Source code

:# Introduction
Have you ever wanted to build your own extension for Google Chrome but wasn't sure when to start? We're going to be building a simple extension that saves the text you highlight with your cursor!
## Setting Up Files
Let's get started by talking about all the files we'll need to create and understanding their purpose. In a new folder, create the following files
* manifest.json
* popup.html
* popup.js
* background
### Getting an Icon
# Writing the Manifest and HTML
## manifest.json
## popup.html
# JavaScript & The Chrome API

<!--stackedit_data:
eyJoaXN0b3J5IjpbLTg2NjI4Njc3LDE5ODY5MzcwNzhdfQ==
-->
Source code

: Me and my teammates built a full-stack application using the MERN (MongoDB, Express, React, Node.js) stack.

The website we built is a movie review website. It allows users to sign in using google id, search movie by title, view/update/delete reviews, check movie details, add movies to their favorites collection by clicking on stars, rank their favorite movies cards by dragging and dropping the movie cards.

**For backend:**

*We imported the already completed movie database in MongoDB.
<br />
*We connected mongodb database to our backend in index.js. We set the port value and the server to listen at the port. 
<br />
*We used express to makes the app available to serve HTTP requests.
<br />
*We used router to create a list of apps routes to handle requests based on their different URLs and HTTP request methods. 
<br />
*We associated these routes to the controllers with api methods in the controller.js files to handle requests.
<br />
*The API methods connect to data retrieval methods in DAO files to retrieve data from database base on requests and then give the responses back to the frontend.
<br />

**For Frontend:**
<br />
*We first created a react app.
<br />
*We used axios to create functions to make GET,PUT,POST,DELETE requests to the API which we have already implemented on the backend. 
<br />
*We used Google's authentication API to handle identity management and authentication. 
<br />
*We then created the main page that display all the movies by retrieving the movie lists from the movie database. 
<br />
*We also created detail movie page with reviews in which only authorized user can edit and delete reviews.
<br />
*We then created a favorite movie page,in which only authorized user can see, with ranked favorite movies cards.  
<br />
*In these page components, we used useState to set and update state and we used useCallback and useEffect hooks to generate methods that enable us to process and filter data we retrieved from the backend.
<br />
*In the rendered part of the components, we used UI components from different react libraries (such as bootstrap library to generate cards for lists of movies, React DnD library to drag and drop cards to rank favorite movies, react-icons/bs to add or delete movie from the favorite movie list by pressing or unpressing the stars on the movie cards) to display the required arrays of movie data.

□ □ □ □ □ □ □

Go through the records above. Copy each line in which the string "backend" appears.

• WRITTEN ANSWER
**For backend:**
*We connected mongodb database to our backend in index.js. We set the port value and the server to listen at the port. 
*We used axios to create functions to make GET,PUT,POST,DELETE requests to the API which we have already implemented on the backend. 
*In these page components, we used useState to set and update state and we used useCallback and useEffect hooks to generate methods that enable us to process and filter data we retrieved from the backend.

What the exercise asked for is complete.